§ **ABOUT THIS TASK**: Using the records below, filter out every line that lacks "hypertarget" and copy the rest.

BEGIN DATA TO USE

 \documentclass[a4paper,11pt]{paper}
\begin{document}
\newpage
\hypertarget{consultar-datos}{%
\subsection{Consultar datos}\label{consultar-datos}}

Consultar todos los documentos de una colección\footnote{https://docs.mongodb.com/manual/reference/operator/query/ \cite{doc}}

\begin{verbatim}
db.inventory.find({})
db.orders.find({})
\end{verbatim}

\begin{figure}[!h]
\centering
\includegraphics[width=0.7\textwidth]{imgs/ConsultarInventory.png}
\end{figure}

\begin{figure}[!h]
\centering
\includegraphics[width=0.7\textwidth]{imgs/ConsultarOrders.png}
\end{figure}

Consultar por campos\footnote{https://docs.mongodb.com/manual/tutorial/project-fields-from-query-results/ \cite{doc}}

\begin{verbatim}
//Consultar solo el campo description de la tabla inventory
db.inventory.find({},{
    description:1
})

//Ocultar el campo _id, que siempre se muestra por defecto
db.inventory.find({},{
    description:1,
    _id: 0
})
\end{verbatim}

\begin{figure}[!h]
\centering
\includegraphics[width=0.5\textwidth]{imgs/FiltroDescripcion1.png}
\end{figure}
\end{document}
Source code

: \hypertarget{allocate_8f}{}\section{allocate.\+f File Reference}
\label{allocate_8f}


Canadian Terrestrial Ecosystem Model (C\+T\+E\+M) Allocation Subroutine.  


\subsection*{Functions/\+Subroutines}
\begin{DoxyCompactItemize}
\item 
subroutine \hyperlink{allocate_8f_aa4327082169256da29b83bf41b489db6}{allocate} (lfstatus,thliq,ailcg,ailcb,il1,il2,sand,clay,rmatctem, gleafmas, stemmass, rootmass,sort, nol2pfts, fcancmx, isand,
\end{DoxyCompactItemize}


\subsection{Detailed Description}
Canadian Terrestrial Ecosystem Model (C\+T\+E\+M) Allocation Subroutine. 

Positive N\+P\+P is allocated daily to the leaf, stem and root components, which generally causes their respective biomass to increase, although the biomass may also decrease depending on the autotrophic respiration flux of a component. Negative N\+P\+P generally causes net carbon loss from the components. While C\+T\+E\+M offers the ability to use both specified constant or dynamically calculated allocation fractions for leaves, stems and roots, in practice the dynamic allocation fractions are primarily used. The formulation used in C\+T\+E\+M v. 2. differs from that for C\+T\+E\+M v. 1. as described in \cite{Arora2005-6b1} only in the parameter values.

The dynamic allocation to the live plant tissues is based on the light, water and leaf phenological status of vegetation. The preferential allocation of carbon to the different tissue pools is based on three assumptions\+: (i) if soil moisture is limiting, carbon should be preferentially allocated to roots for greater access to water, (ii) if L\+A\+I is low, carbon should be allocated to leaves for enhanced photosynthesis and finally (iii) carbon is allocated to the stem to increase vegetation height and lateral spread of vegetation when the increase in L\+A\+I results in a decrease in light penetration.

END DATA TO USE

§ **ANSWER TO THIS EXERCISE**:
\hypertarget{consultar-datos}{%
: \hypertarget{allocate_8f}{}\section{allocate.\+f File Reference}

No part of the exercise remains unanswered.